WHAT YOU NEED TO DO:
Only the lines from the beginning of the entries through the one with "- 1.1 - 활발한" should be written out, please, exactly and without any pictures.
----
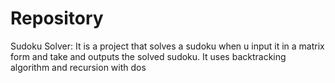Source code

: # Repository
Sudoku Solver: It is a project that solves a sudoku when u input it in a matrix form and take and outputs the solved sudoku. It uses backtracking algorithm and recursion with dos
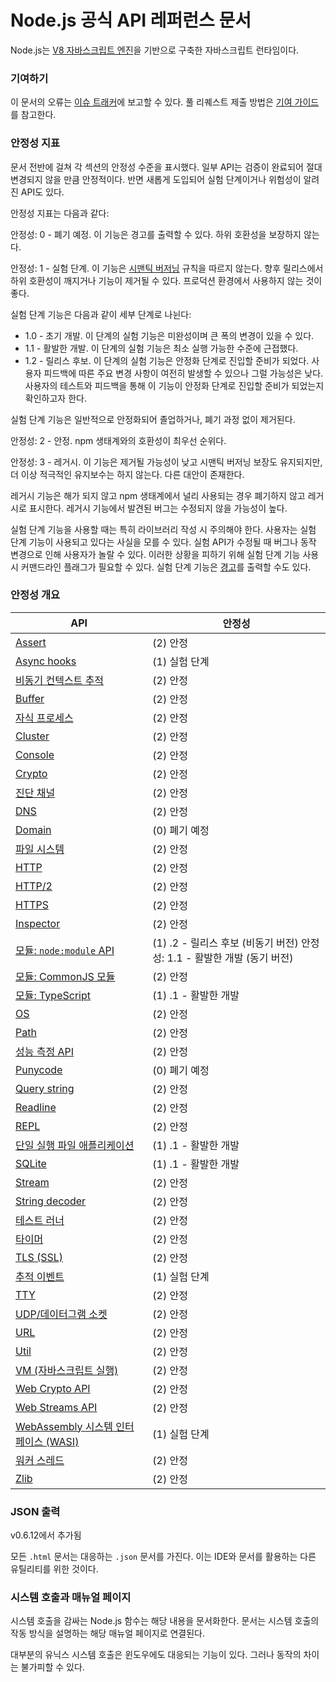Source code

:# Node.js 공식 API 레퍼런스 문서

Node.js는 [V8 자바스크립트 엔진](https://v8.dev/)을 기반으로 구축한 자바스크립트 런타임이다.

### 기여하기

이 문서의 오류는 [이슈 트래커](https://github.com/nodejs/node/issues/new)에 보고할 수 있다. 풀 리퀘스트 제출 방법은 [기여 가이드](https://github.com/nodejs/node/blob/HEAD/CONTRIBUTING.md)를 참고한다.

### 안정성 지표

문서 전반에 걸쳐 각 섹션의 안정성 수준을 표시했다. 일부 API는 검증이 완료되어 절대 변경되지 않을 만큼 안정적이다. 반면 새롭게 도입되어 실험 단계이거나 위험성이 알려진 API도 있다.

안정성 지표는 다음과 같다:

안정성: 0 - 폐기 예정. 이 기능은 경고를 출력할 수 있다. 하위 호환성을 보장하지 않는다.

안정성: 1 - 실험 단계. 이 기능은 [시맨틱 버저닝](https://semver.org/) 규칙을 따르지 않는다. 향후 릴리스에서 하위 호환성이 깨지거나 기능이 제거될 수 있다. 프로덕션 환경에서 사용하지 않는 것이 좋다.

실험 단계 기능은 다음과 같이 세부 단계로 나뉜다:

- 1.0 - 초기 개발. 이 단계의 실험 기능은 미완성이며 큰 폭의 변경이 있을 수 있다.
- 1.1 - 활발한 개발. 이 단계의 실험 기능은 최소 실행 가능한 수준에 근접했다.
- 1.2 - 릴리스 후보. 이 단계의 실험 기능은 안정화 단계로 진입할 준비가 되었다. 사용자 피드백에 따른 주요 변경 사항이 여전히 발생할 수 있으나 그럴 가능성은 낮다. 사용자의 테스트와 피드백을 통해 이 기능이 안정화 단계로 진입할 준비가 되었는지 확인하고자 한다.

실험 단계 기능은 일반적으로 안정화되어 졸업하거나, 폐기 과정 없이 제거된다.

안정성: 2 - 안정. npm 생태계와의 호환성이 최우선 순위다.

안정성: 3 - 레거시. 이 기능은 제거될 가능성이 낮고 시맨틱 버저닝 보장도 유지되지만, 더 이상 적극적인 유지보수는 하지 않는다. 다른 대안이 존재한다.

레거시 기능은 해가 되지 않고 npm 생태계에서 널리 사용되는 경우 폐기하지 않고 레거시로 표시한다. 레거시 기능에서 발견된 버그는 수정되지 않을 가능성이 높다.

실험 단계 기능을 사용할 때는 특히 라이브러리 작성 시 주의해야 한다. 사용자는 실험 단계 기능이 사용되고 있다는 사실을 모를 수 있다. 실험 API가 수정될 때 버그나 동작 변경으로 인해 사용자가 놀랄 수 있다. 이러한 상황을 피하기 위해 실험 단계 기능 사용 시 커맨드라인 플래그가 필요할 수 있다. 실험 단계 기능은 [경고](https://nodejs.org/docs/latest/api/process.html#event-warning)를 출력할 수도 있다.

### 안정성 개요

| API | 안정성 |
|-----|--------|
| [Assert](https://nodejs.org/docs/latest/api/assert.html) | (2) 안정 |
| [Async hooks](https://nodejs.org/docs/latest/api/async_hooks.html) | (1) 실험 단계 |
| [비동기 컨텍스트 추적](https://nodejs.org/docs/latest/api/async_context.html) | (2) 안정 |
| [Buffer](https://nodejs.org/docs/latest/api/buffer.html) | (2) 안정 |
| [자식 프로세스](https://nodejs.org/docs/latest/api/child_process.html) | (2) 안정 |
| [Cluster](https://nodejs.org/docs/latest/api/cluster.html) | (2) 안정 |
| [Console](https://nodejs.org/docs/latest/api/console.html) | (2) 안정 |
| [Crypto](https://nodejs.org/docs/latest/api/crypto.html) | (2) 안정 |
| [진단 채널](https://nodejs.org/docs/latest/api/diagnostics_channel.html) | (2) 안정 |
| [DNS](https://nodejs.org/docs/latest/api/dns.html) | (2) 안정 |
| [Domain](https://nodejs.org/docs/latest/api/domain.html) | (0) 폐기 예정 |
| [파일 시스템](https://nodejs.org/docs/latest/api/fs.html) | (2) 안정 |
| [HTTP](https://nodejs.org/docs/latest/api/http.html) | (2) 안정 |
| [HTTP/2](https://nodejs.org/docs/latest/api/http2.html) | (2) 안정 |
| [HTTPS](https://nodejs.org/docs/latest/api/https.html) | (2) 안정 |
| [Inspector](https://nodejs.org/docs/latest/api/inspector.html) | (2) 안정 |
| [모듈: `node:module` API](https://nodejs.org/docs/latest/api/module.html) | (1) .2 - 릴리스 후보 (비동기 버전) 안정성: 1.1 - 활발한 개발 (동기 버전) |
| [모듈: CommonJS 모듈](https://nodejs.org/docs/latest/api/modules.html) | (2) 안정 |
| [모듈: TypeScript](https://nodejs.org/docs/latest/api/typescript.html) | (1) .1 - 활발한 개발 |
| [OS](https://nodejs.org/docs/latest/api/os.html) | (2) 안정 |
| [Path](https://nodejs.org/docs/latest/api/path.html) | (2) 안정 |
| [성능 측정 API](https://nodejs.org/docs/latest/api/perf_hooks.html) | (2) 안정 |
| [Punycode](https://nodejs.org/docs/latest/api/punycode.html) | (0) 폐기 예정 |
| [Query string](https://nodejs.org/docs/latest/api/querystring.html) | (2) 안정 |
| [Readline](https://nodejs.org/docs/latest/api/readline.html) | (2) 안정 |
| [REPL](https://nodejs.org/docs/latest/api/repl.html) | (2) 안정 |
| [단일 실행 파일 애플리케이션](https://nodejs.org/docs/latest/api/single-executable-applications.html) | (1) .1 - 활발한 개발 |
| [SQLite](https://nodejs.org/docs/latest/api/sqlite.html) | (1) .1 - 활발한 개발 |
| [Stream](https://nodejs.org/docs/latest/api/stream.html) | (2) 안정 |
| [String decoder](https://nodejs.org/docs/latest/api/string_decoder.html) | (2) 안정 |
| [테스트 러너](https://nodejs.org/docs/latest/api/test.html) | (2) 안정 |
| [타이머](https://nodejs.org/docs/latest/api/timers.html) | (2) 안정 |
| [TLS (SSL)](https://nodejs.org/docs/latest/api/tls.html) | (2) 안정 |
| [추적 이벤트](https://nodejs.org/docs/latest/api/tracing.html) | (1) 실험 단계 |
| [TTY](https://nodejs.org/docs/latest/api/tty.html) | (2) 안정 |
| [UDP/데이터그램 소켓](https://nodejs.org/docs/latest/api/dgram.html) | (2) 안정 |
| [URL](https://nodejs.org/docs/latest/api/url.html) | (2) 안정 |
| [Util](https://nodejs.org/docs/latest/api/util.html) | (2) 안정 |
| [VM (자바스크립트 실행)](https://nodejs.org/docs/latest/api/vm.html) | (2) 안정 |
| [Web Crypto API](https://nodejs.org/docs/latest/api/webcrypto.html) | (2) 안정 |
| [Web Streams API](https://nodejs.org/docs/latest/api/webstreams.html) | (2) 안정 |
| [WebAssembly 시스템 인터페이스 (WASI)](https://nodejs.org/docs/latest/api/wasi.html) | (1) 실험 단계 |
| [워커 스레드](https://nodejs.org/docs/latest/api/worker_threads.html) | (2) 안정 |
| [Zlib](https://nodejs.org/docs/latest/api/zlib.html) | (2) 안정 |

### JSON 출력

v0.6.12에서 추가됨

모든 `.html` 문서는 대응하는 `.json` 문서를 가진다. 이는 IDE와 문서를 활용하는 다른 유틸리티를 위한 것이다.

### 시스템 호출과 매뉴얼 페이지

시스템 호출을 감싸는 Node.js 함수는 해당 내용을 문서화한다. 문서는 시스템 호출의 작동 방식을 설명하는 해당 매뉴얼 페이지로 연결된다.

대부분의 유닉스 시스템 호출은 윈도우에도 대응되는 기능이 있다. 그러나 동작의 차이는 불가피할 수 있다.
----
PROBLEM SOLUTION:
Source code

: # Repository
Sudoku Solver: It is a project that solves a sudoku when u input it in a matrix form and take and outputs the solved sudoku. It uses backtracking algorithm and recursion with dos
Source code

:# Node.js 공식 API 레퍼런스 문서

Node.js는 [V8 자바스크립트 엔진](https://v8.dev/)을 기반으로 구축한 자바스크립트 런타임이다.

### 기여하기

이 문서의 오류는 [이슈 트래커](https://github.com/nodejs/node/issues/new)에 보고할 수 있다. 풀 리퀘스트 제출 방법은 [기여 가이드](https://github.com/nodejs/node/blob/HEAD/CONTRIBUTING.md)를 참고한다.

### 안정성 지표

문서 전반에 걸쳐 각 섹션의 안정성 수준을 표시했다. 일부 API는 검증이 완료되어 절대 변경되지 않을 만큼 안정적이다. 반면 새롭게 도입되어 실험 단계이거나 위험성이 알려진 API도 있다.

안정성 지표는 다음과 같다:

안정성: 0 - 폐기 예정. 이 기능은 경고를 출력할 수 있다. 하위 호환성을 보장하지 않는다.

안정성: 1 - 실험 단계. 이 기능은 [시맨틱 버저닝](https://semver.org/) 규칙을 따르지 않는다. 향후 릴리스에서 하위 호환성이 깨지거나 기능이 제거될 수 있다. 프로덕션 환경에서 사용하지 않는 것이 좋다.

실험 단계 기능은 다음과 같이 세부 단계로 나뉜다:

- 1.0 - 초기 개발. 이 단계의 실험 기능은 미완성이며 큰 폭의 변경이 있을 수 있다.
- 1.1 - 활발한 개발. 이 단계의 실험 기능은 최소 실행 가능한 수준에 근접했다.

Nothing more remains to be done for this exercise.